## To do
Each line of the data below from the one holding "listed with the" to the one holding "passed to the", inclusive, is to be reproduced exactly; no other line belongs in the answer.

## Available data
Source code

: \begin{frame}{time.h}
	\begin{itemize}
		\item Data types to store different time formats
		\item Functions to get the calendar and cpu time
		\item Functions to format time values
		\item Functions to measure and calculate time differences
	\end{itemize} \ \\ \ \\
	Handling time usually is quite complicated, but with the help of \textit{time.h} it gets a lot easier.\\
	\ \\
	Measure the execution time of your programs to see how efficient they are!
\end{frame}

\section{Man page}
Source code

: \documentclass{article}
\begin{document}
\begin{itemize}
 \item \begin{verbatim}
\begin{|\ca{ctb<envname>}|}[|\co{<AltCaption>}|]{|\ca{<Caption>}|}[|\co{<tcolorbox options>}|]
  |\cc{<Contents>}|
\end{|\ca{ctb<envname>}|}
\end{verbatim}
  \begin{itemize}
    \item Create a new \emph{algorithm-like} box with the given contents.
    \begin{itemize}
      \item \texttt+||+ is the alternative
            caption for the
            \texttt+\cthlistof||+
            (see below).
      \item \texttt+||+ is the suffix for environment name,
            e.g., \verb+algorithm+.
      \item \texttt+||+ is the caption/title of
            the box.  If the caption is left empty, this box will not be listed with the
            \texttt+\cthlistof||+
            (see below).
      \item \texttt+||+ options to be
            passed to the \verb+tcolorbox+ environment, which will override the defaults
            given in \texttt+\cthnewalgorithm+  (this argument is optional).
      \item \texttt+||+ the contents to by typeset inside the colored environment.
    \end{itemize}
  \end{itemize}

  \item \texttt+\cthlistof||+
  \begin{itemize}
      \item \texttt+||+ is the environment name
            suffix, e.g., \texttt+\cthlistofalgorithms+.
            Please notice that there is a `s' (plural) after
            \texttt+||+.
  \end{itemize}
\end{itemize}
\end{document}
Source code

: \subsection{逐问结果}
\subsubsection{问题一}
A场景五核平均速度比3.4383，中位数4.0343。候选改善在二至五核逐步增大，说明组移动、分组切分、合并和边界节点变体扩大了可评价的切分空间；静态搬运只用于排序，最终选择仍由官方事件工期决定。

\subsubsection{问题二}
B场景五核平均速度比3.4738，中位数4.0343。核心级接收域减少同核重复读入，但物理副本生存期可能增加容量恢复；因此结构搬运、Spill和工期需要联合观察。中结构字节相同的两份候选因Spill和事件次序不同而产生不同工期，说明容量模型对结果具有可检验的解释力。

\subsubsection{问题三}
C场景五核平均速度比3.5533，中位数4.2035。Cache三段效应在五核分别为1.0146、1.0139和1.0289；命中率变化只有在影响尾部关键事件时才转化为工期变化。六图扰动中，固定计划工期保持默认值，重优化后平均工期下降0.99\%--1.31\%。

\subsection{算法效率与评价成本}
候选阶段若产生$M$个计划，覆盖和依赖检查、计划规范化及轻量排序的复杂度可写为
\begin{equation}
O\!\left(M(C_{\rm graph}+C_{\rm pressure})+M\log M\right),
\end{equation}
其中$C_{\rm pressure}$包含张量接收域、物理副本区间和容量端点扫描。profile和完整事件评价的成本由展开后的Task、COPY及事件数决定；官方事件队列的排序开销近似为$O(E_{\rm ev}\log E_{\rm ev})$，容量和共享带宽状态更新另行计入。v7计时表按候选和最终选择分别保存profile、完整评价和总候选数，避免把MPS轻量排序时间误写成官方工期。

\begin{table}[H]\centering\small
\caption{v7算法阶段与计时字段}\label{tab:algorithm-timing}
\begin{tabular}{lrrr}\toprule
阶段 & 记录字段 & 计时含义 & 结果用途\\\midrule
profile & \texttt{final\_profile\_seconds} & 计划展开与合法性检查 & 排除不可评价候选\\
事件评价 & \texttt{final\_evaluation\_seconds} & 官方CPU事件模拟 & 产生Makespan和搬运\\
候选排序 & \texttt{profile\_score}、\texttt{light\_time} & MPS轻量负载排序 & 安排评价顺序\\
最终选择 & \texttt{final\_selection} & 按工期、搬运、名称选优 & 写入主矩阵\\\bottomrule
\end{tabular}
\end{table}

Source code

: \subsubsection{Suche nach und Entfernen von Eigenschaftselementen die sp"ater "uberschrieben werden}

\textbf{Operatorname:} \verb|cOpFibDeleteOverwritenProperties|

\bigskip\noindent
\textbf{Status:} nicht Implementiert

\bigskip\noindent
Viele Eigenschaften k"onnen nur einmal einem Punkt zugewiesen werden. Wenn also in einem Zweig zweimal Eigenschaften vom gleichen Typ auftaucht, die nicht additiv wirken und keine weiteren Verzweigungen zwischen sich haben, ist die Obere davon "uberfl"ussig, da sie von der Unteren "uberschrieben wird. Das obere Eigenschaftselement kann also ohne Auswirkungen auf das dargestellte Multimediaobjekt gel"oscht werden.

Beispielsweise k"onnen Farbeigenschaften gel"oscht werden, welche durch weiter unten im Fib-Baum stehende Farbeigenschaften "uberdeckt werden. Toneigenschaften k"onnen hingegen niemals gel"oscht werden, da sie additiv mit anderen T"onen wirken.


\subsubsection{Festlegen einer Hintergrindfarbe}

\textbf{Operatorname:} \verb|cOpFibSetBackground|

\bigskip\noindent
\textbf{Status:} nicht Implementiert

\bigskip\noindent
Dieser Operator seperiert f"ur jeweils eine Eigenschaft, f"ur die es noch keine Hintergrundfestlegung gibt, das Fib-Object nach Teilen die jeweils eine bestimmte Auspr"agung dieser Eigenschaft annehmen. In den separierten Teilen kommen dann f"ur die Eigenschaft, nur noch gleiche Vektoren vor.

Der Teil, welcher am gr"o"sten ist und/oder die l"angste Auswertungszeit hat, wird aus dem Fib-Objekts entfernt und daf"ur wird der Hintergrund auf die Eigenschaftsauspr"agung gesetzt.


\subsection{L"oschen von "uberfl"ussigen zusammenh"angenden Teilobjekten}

## Response to the task
            the box.  If the caption is left empty, this box will not be listed with the
            \texttt+\cthlistof||+
            (see below).
      \item \texttt+||+ options to be
            passed to the \verb+tcolorbox+ environment, which will override the defaults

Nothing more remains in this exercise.